Monday morning and already the pressure was on, as the thought of the Chatham Company OC’s rounds loomed. It was all on our minds as failure would make our lives much harder. However, we were all in high spirits to start the week with interval drill. Drill was testing; as it was a recap on everything we have learned already, preparing us for arms drill. There was a lot to remember and consider, but we were all confident and didn’t make too many mistakes
After drill came a punishing 4 mile booted run around the local lanes, a winding corridor of incline, decline and sharp turns. The run was particularly hard as it was the first time in boots, so before long the quadricep’s were burning.
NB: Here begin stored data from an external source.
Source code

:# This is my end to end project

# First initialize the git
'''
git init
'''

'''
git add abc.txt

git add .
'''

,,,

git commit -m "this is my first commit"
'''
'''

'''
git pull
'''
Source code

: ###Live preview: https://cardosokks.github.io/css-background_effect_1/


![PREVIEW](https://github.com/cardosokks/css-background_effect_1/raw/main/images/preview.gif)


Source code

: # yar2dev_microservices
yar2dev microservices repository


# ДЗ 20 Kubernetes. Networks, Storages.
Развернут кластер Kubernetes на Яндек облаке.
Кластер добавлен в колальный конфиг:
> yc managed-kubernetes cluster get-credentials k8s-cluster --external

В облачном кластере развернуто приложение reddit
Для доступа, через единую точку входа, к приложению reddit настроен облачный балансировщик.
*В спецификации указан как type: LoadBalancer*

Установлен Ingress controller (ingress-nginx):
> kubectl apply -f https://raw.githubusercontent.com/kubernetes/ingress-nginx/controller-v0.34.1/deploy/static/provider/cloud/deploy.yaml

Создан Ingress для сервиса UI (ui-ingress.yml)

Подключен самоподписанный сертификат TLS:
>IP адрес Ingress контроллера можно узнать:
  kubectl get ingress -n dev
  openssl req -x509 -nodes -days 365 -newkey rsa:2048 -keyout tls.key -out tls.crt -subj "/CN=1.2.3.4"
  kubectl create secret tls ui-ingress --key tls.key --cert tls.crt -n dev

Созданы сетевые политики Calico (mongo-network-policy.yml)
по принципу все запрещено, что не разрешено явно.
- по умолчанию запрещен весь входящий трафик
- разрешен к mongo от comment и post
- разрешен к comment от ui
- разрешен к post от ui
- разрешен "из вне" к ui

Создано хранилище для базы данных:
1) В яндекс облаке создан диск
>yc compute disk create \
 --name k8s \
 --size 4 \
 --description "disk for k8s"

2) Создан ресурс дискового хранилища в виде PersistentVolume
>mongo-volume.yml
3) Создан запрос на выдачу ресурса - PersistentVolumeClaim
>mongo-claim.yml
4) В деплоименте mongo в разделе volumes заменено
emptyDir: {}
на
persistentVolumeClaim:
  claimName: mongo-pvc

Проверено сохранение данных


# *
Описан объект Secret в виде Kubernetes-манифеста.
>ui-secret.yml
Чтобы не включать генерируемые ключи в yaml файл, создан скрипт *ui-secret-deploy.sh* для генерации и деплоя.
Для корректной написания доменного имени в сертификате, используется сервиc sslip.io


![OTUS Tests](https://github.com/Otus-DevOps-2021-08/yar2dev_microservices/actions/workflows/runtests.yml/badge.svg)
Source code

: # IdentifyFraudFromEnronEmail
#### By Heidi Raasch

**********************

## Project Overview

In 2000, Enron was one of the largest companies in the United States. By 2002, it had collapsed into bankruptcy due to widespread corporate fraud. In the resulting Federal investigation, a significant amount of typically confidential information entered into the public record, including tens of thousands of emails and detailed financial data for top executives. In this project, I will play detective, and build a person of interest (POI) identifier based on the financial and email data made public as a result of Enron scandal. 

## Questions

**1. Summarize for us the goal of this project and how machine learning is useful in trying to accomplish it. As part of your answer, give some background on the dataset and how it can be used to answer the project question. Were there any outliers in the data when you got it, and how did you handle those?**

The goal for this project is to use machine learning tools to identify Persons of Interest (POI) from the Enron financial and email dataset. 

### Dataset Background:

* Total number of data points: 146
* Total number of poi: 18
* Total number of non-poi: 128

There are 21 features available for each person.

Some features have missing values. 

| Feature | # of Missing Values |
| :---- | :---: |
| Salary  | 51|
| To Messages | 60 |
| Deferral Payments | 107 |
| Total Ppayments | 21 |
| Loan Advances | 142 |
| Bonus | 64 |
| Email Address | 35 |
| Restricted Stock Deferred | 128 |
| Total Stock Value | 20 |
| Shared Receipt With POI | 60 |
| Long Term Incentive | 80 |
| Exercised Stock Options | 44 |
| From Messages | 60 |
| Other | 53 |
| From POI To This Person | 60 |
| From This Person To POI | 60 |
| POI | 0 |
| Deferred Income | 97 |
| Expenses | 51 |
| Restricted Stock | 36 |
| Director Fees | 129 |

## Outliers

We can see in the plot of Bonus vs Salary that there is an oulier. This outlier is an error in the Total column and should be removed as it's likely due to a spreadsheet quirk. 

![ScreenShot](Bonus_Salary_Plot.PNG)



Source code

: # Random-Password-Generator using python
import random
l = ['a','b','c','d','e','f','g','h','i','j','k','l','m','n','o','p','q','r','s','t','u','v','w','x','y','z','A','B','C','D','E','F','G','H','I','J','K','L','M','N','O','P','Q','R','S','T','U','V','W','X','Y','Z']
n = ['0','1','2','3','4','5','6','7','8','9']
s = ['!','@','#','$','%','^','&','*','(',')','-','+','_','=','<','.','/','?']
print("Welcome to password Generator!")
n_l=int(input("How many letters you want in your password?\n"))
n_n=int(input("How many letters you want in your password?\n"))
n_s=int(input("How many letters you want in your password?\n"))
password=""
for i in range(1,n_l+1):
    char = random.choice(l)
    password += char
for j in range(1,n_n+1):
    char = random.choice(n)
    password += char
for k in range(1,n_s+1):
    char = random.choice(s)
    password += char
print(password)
Tuesday was quite an easy and enjoyable day as far as it goes. RMCC was first on the agenda, three hours of tiring scrapping on the hills overlooking the bottom field. Today’s lesson was a recap on all our previous tuition, albeit it tiring as always.
There then followed lessons on First Aid, including evacuation, breaks and burns, and how to deal with these problems when they arose. Staying awake during these lessons was a real struggle, however, with copious amounts of coffee we made it through. What followed wasn’t about to make things easier for us, a whole night of cleaning in preparation for the OC’s Rounds the following morning. We left no stone unturned, we swept and mopped every inch of floor space, we polished and cleaned all surfaces, sinks, shelves, toilets and cupboards. You name it, we cleaned it, and after 12 hours of solid cleaning the opportunity arose to get a little sleep before the morning.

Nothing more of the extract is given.